- Chilhiya Location in Uttar Pradesh, India Chilhiya Chilhiya (India)
- Coordinates: 27°17′33″N 83°06′31″E﻿ / ﻿27.2925°N 83.1085°E
- Country: India
- State: Uttar Pradesh
- District: Siddharthnagar district
- Tehsil: Shohratgarh

Government
- • Type: Gram Panchayat
- • Body: Chilhiya Gram Panchayat
- Elevation: 92 m (302 ft)

Population (2011)
- • Total: 4,464

Languages
- • Official: Hindi
- • Regional: Awadhi, Bhojpuri, Urdu
- Time zone: UTC+5:30 (IST)
- PIN: 272204
- Vehicle registration: UP-55
- Lok Sabha constituency: Domariyaganj Lok Sabha constituency
- Vidhan Sabha constituency: Shohratgarh Assembly constituency

= Chilhiya, Uttar Pradesh =

Village in Siddharthnagar district, Uttar Pradesh, India

Chilhiya is a village and gram panchayat in Shohratgarh tehsil of Siddharthnagar district in the Indian state of Uttar Pradesh. The village is situated in the Terai region near the India–Nepal border in eastern Uttar Pradesh.

== Geography ==
Chilhiya is located approximately 7 kilometres from Shohratgarh town and around 16 kilometres from Naugarh, the district headquarters of Siddharthnagar district. The village lies in the fertile Gangetic plains region and has an average elevation of about 92 metres above sea level. The climate of the region is sub-tropical, and the area experiences extreme weather events including lightning activities during the monsoon season.

== Demographics ==
According to the 2011 Census of India, Chilhiya had a total population of 4,464 people living in 699 households.
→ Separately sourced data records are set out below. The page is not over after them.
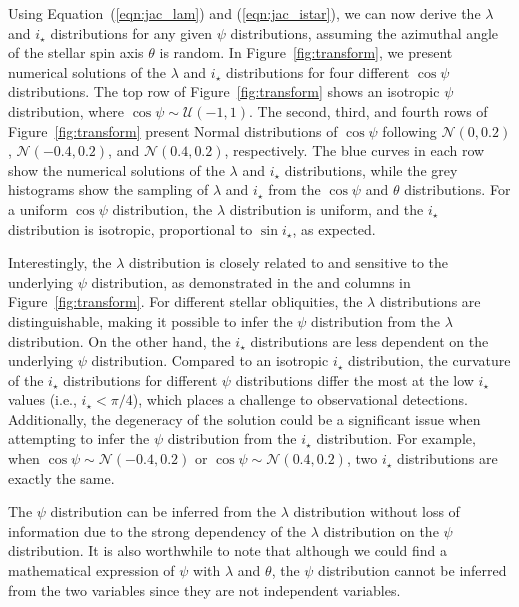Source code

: \documentclass[twocolumn,times]{aastex631}
\begin{document}
Using Equation~(\ref{eqn:jac_lam}) and (\ref{eqn:jac_istar}), we can now derive the $\lambda$ and $i_\star$ distributions for any given $\psi$ distributions, assuming the azimuthal angle of the stellar spin axis $\theta$ is random. In Figure~\ref{fig:transform}, we present numerical solutions of the $\lambda$ and $i_\star$ distributions for four different $\cos{\psi}$ distributions. The top row of Figure~\ref{fig:transform} shows an isotropic $\psi$ distribution, where $\cos{\psi} \sim \mathcal{U}(-1,1)$. The second, third, and fourth rows of Figure~\ref{fig:transform} present Normal distributions of $\cos{\psi}$ following $\mathcal{N}(0,0.2)$, $\mathcal{N}(-0.4,0.2)$, and $\mathcal{N}(0.4,0.2)$, respectively. 
The blue curves in each row show the numerical solutions of the $\lambda$ and $i_\star$ distributions, while the grey histograms show the sampling of $\lambda$ and $i_\star$ from the $\cos{\psi}$ and $\theta$ distributions. 
For a uniform $\cos{\psi}$ distribution, the $\lambda$ distribution is uniform, and the $i_\star$ distribution is isotropic, proportional to $\sin{i_\star}$, as expected.

Interestingly, the $\lambda$ distribution is closely related to and sensitive to the underlying $\psi$ distribution, as demonstrated in the  and  columns in Figure~\ref{fig:transform}. For different stellar obliquities, the $\lambda$ distributions are distinguishable, making it possible to infer the $\psi$ distribution from the $\lambda$ distribution. On the other hand, the $i_\star$ distributions are less dependent on the underlying $\psi$ distribution. Compared to an isotropic $i_\star$ distribution, the curvature of the $i_\star$ distributions for different $\psi$ distributions differ the most at the low $i_\star$ values (i.e., $i_\star < \pi/4$), which places a challenge to observational detections. 
Additionally, the degeneracy of the solution could be a significant issue when attempting to infer the $\psi$ distribution from the $i_\star$ distribution. For example, when $\cos{\psi} \sim \mathcal{N}(-0.4,0.2)$ or $\cos{\psi} \sim \mathcal{N}(0.4,0.2)$, two $i_\star$ distributions are exactly the same.

The $\psi$ distribution can be inferred from the $\lambda$ distribution without loss of information due to the strong dependency of the $\lambda$ distribution on the $\psi$ distribution. It is also worthwhile to note that although we could find a mathematical expression of $\psi$ with $\lambda$ and $\theta$, the $\psi$ distribution cannot be inferred from the two variables since they are not independent variables.
\end{document}
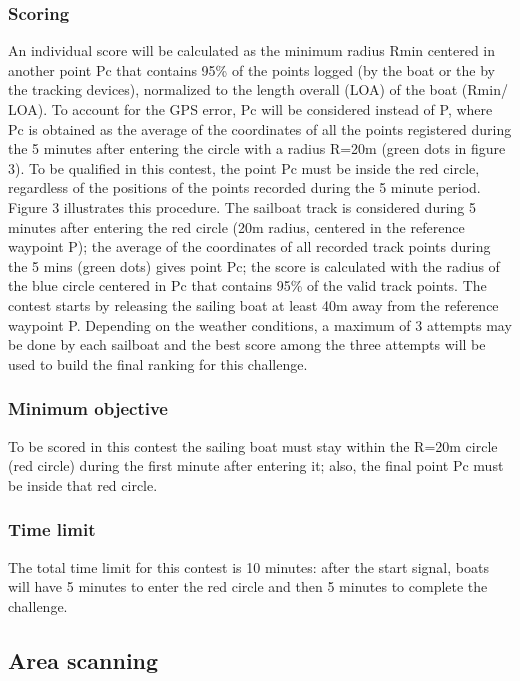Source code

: \documentclass[12pt]{article}
\begin{document}
\subsubsection{Scoring}
An individual score will be calculated as the minimum radius Rmin centered in
another point Pc that contains 95\% of the points logged (by the boat or the by the tracking
devices), normalized to the length overall (LOA) of the boat (Rmin/ LOA). 
To account for the GPS error, Pc will be
considered instead of P, where Pc is obtained as the average of the coordinates
of all the points
registered during the 5 minutes after entering the circle with a radius R=20m
(green dots in
figure 3). To be qualified in this contest, the point Pc must be inside the red
circle, regardless
of the positions of the points recorded during the 5 minute period.
Figure 3 illustrates this procedure. The sailboat track is considered during 5
minutes after
entering the red circle (20m radius, centered in the reference waypoint P); the
average of the
coordinates of all recorded track points during the 5 mins (green dots) gives
point Pc; the score
is calculated with the radius of the blue circle centered in Pc that contains
95\% of the valid
track points. The contest starts by releasing the sailing boat at least 40m away
from the
reference waypoint P. Depending on the weather conditions, a maximum of 3
attempts may be
done by each sailboat and the best score among the three attempts will be used
to build the
final ranking for this challenge.
\subsubsection{Minimum objective}
To be scored in this contest the sailing boat must stay within the R=20m circle
(red circle)
during the first minute after entering it; also, the final point Pc must be
inside that red circle.
\subsubsection{Time limit}
The total time limit for this contest is 10 minutes: after the start signal,
boats will have 5
minutes to enter the red circle and then 5 minutes to complete the challenge.

\subsection{Area scanning}
\end{document}
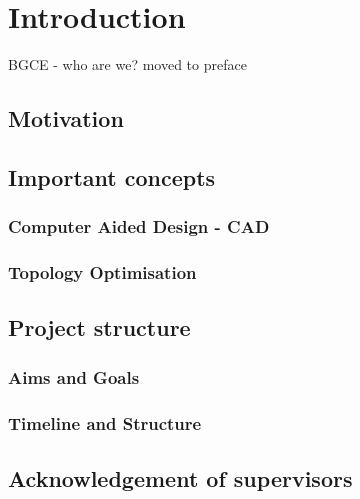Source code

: \chapter{Introduction}
\label{chapter:Introduction}


 BGCE - who are we? moved to preface
\section{Motivation}


\section{Important concepts}

\subsection{Computer Aided Design - CAD}

\subsection{Topology Optimisation}

\section{Project structure}
\subsection{Aims and Goals}
\subsection{Timeline and Structure}

\section{Acknowledgement of supervisors}



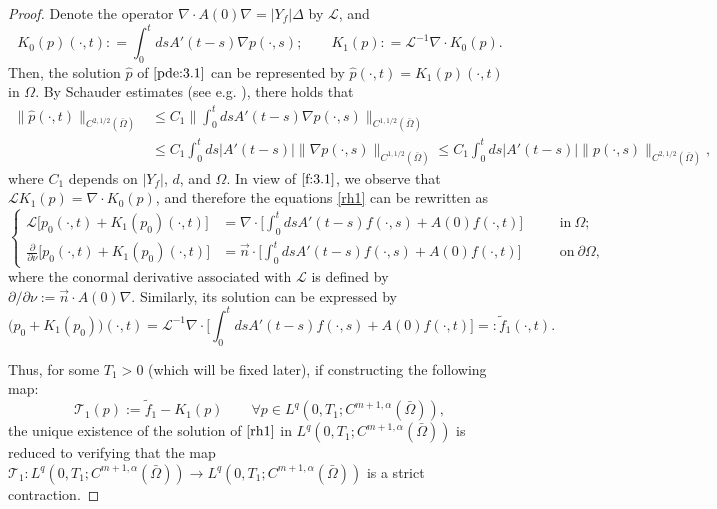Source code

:\documentclass[13pt,CJK]{article}
\theoremstyle{plain}                       %
\theoremstyle{remark}
\numberwithin{equation}{section}
\begin{document}
\begin{proof}
Denote the operator $\nabla\cdot A(0)\nabla =|Y_f|\Delta$
by $\mathcal{L}$, and
\begin{equation}\label{f:3.1}
  K_0(p)(\cdot,t): = \int_{0}^{t}dsA'(t-s)\nabla p(\cdot,s);
  \qquad
  K_1(p): = \mathcal{L}^{-1}\nabla\cdot K_0(p).
\end{equation}
Then, the solution $\hat{p}$ of $\eqref{pde:3.1}$ can be represented by
$\hat{p}(\cdot,t) = K_1(p)(\cdot,t)$ in $\Omega$.
By Schauder estimates (see e.g.
\cite[pp.89]{Giaquinta-Martinazzi12}), there holds that
\begin{equation}\label{pde2.28}
\begin{aligned}
\|\hat{p}(\cdot,t)\|_{C^{2,1/2}(\bar\Omega)}&\leq
C_1
\bigg\|\int_{0}^{t}ds
A'(t-s)\nabla p(\cdot,s)\bigg\|_{C^{1,1/2}(\bar\Omega)}\\
&\leq C_1
\int_{0}^{t}ds
|A'(t-s)|\|\nabla p(\cdot,s)\|_{C^{1,1/2}(\bar\Omega)}
\leq C_1\int_{0}^{t}ds
|A'(t-s)|\| p(\cdot,s)\|_{C^{2,1/2}(\bar\Omega)},
\end{aligned}
\end{equation}
where $C_1$ depends on $|Y_f|$, $d$, and $\Omega$.
In view of $\eqref{f:3.1}$, we observe that $\mathcal{L}K_1(p) =
\nabla\cdot K_0(p)$, and therefore the equations \eqref{rh1} can be rewritten as
\begin{equation*}
\left\{
\begin{aligned}
  \mathcal{L}\Big[p_0(\cdot,t)+K_1(p_0)(\cdot,t)\Big]  &=\nabla\cdot\Big[
  \int_{0}^tdsA'(t-s)f(\cdot,s)+A(0)f(\cdot,t)
  \Big]&\quad &\text{in}~\Omega;\\
 \frac{\partial}{\partial\nu}\Big[p_0(\cdot,t)+K_1(p_0)(\cdot,t)\Big]&=
  \vec{n}\cdot\Big[
  \int_{0}^tdsA'(t-s)f(\cdot,s)+A(0)f(\cdot,t)
  \Big]&\quad &\text{on}~\partial\Omega,
\end{aligned}\right.
\end{equation*}
where the conormal derivative associated with $\mathcal{L}$
is defined by $\partial/\partial\nu:=\vec{n}\cdot A(0)\nabla$.
Similarly, its solution can be expressed by
\begin{equation}\label{rh3}
  \big(p_0+K_1(p_0)\big)(\cdot,t)=\mathcal{L}^{-1}
  \nabla\cdot\Big[
  \int_{0}^tdsA'(t-s)f(\cdot,s)+A(0)f(\cdot,t)
  \Big]=:\tilde{f}_1(\cdot,t).
\end{equation}

Thus, for some $T_1>0$ (which will be fixed later), if constructing the
following map:
\begin{equation}\label{pde:3.2}
 \mathcal{T}_1(p) :=  \tilde{f}_1 - K_1(p)
 \qquad \forall p\in L^q(0,T_1; C^{m+1,\alpha}(\bar\Omega)),
\end{equation}
the unique existence of the solution of $\eqref{rh1}$ in
$L^q(0,T_1; C^{m+1,\alpha}(\bar\Omega))$ is reduced to verifying that the map
$\mathcal{T}_1: L^q(0,T_1; C^{m+1,\alpha}(\bar\Omega))\to L^q(0,T_1; C^{m+1,\alpha}(\bar\Omega))$ is a strict contraction.



\end{proof}
\end{document}
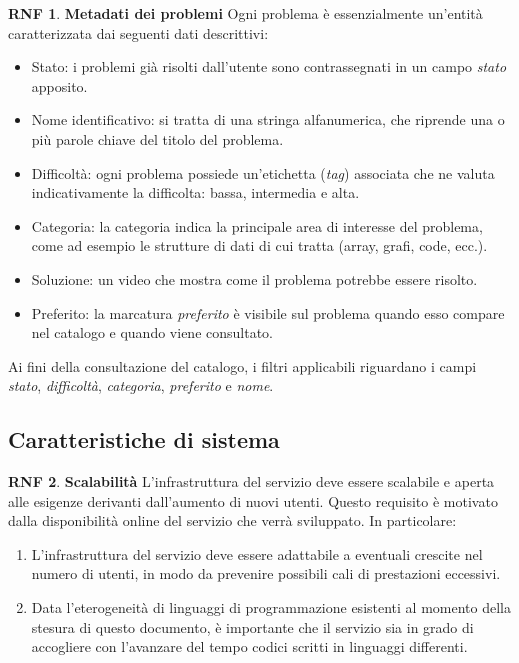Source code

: \documentclass[11pt, a4paper]{article}
\theoremstyle{definition}
\newtheorem{nonfuncreq}{RNF} %
\begin{document}
\begin{nonfuncreq}
\label{metadata}
\textbf{Metadati dei problemi } Ogni problema è essenzialmente un'entità
caratterizzata dai seguenti dati descrittivi:
\begin{itemize}
    \item Stato: i problemi già risolti dall'utente sono contrassegnati
    in un campo \textit{stato} apposito.

    \item Nome identificativo: si tratta di una stringa alfanumerica, che
    riprende una o più parole chiave del titolo del problema.
    
    \item Difficoltà: ogni problema possiede un'etichetta (\textit{tag})
    associata che ne valuta indicativamente la difficolta: bassa,
    intermedia e alta.

    \item Categoria: la categoria indica la principale area di interesse
    del problema, come ad esempio le strutture di dati di cui tratta
    (array, grafi, code, ecc.).

    \item Soluzione: un video che mostra come il problema potrebbe essere
    risolto.

    \item Preferito: la marcatura \textit{preferito} è visibile sul problema
    quando esso compare nel catalogo e quando viene consultato.
\end{itemize}
Ai fini della consultazione del catalogo, i filtri applicabili riguardano
i campi \textit{stato}, \textit{difficoltà}, \textit{categoria}, \textit{preferito}
e \textit{nome}.
\end{nonfuncreq}

\subsection{Caratteristiche di sistema}

\begin{nonfuncreq}
\label{scalabilita}
\textbf{Scalabilità }
L'infrastruttura del servizio deve essere scalabile e aperta alle esigenze
derivanti dall'aumento di nuovi utenti. Questo requisito è motivato dalla
disponibilità online del servizio che verrà sviluppato. In particolare:
\begin{enumerate}
    \item L'infrastruttura del servizio deve essere adattabile a eventuali
    crescite nel numero di utenti, in modo da prevenire possibili cali di
    prestazioni eccessivi.

    \item Data l'eterogeneità di linguaggi di programmazione esistenti
    al momento della stesura di questo documento, è importante che il
    servizio sia in grado di accogliere con l'avanzare del tempo codici
    scritti in linguaggi differenti.
\end{enumerate}
\end{nonfuncreq}
\end{document}
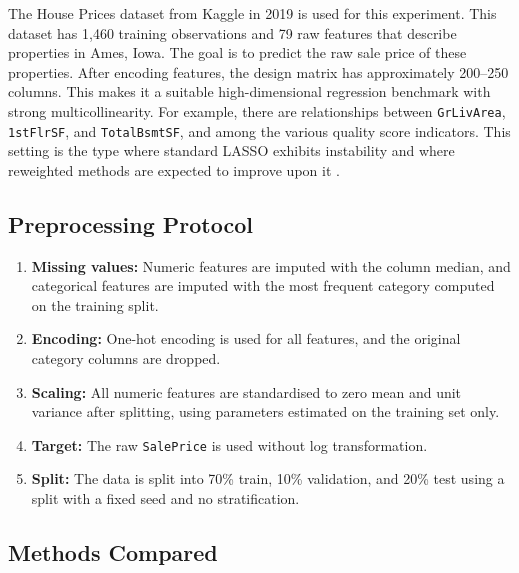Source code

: \documentclass[12pt,a4paper]{article}
\begin{document}
The House Prices dataset from Kaggle in 2019 \citep{kaggle2019} is used for this
experiment. This dataset has 1,460 training observations and 79 raw features that
describe properties in Ames, Iowa. The goal is to predict the raw sale price of these
properties. After encoding features, the design matrix has approximately 200--250
columns. This makes it a suitable high-dimensional regression benchmark with strong
multicollinearity. For example, there are relationships between \texttt{GrLivArea},
\texttt{1stFlrSF}, and \texttt{TotalBsmtSF}, and among the various quality score
indicators. This setting is the type where standard LASSO exhibits instability
\citep{zouhastie2005} and where reweighted methods are expected to improve upon it
\citep{candes2008}.

\subsection{Preprocessing Protocol}

\begin{enumerate}[noitemsep]
    \item \textbf{Missing values:} Numeric features are imputed with the column median,
        and categorical features are imputed with the most frequent category computed
        on the training split.
    \item \textbf{Encoding:} One-hot encoding is used for all features, and the original
        category columns are dropped.
    \item \textbf{Scaling:} All numeric features are standardised to zero mean and unit
        variance after splitting, using parameters estimated on the training set only.
    \item \textbf{Target:} The raw \texttt{SalePrice} is used without log transformation.
    \item \textbf{Split:} The data is split into 70\% train, 10\% validation, and 20\%
        test using a split with a fixed seed and no stratification.
\end{enumerate}

\subsection{Methods Compared}
\end{document}
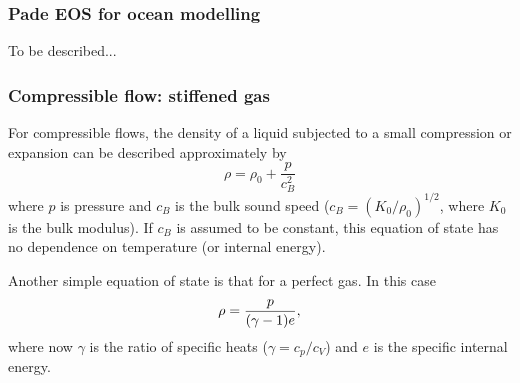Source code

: 

\subsubsection{Pade EOS for ocean modelling}\label{Sect:PadeDescription}
To be described...

\subsubsection{Compressible flow: stiffened gas}\label{Sect:StiffenedGas}
For compressible flows, the density of a liquid subjected to a small compression or expansion can be described approximately by
\begin{equation}
\rho = \rho_0 + \frac{p}{c_B^2}
\end{equation}
where $p$ is pressure and $c_B$ is the bulk sound speed ($c_B = (K_0/\rho_0)^{1/2}$, where $K_0$ is the bulk modulus). If $c_B$ is assumed to be constant, this equation of state has no dependence on temperature (or internal energy).

Another simple equation of state is that for a perfect gas. In this case
\begin{equation}
\rho = \frac{p}{(\gamma-1)e},
\end{equation}
where now $\gamma$ is the ratio of specific heats ($\gamma=c_p/c_V$) and $e$ is the specific internal energy.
The male population was 2,288 while the female population was 2,176.

The literacy rate of the village was recorded at 62.92%, with male literacy higher than female literacy.

== Administration and law ==
Chilhiya is governed through the Gram Panchayat system under the Panchayati Raj framework of Uttar Pradesh. The village falls under Shohratgarh Assembly constituency and Domariyaganj Lok Sabha constituency.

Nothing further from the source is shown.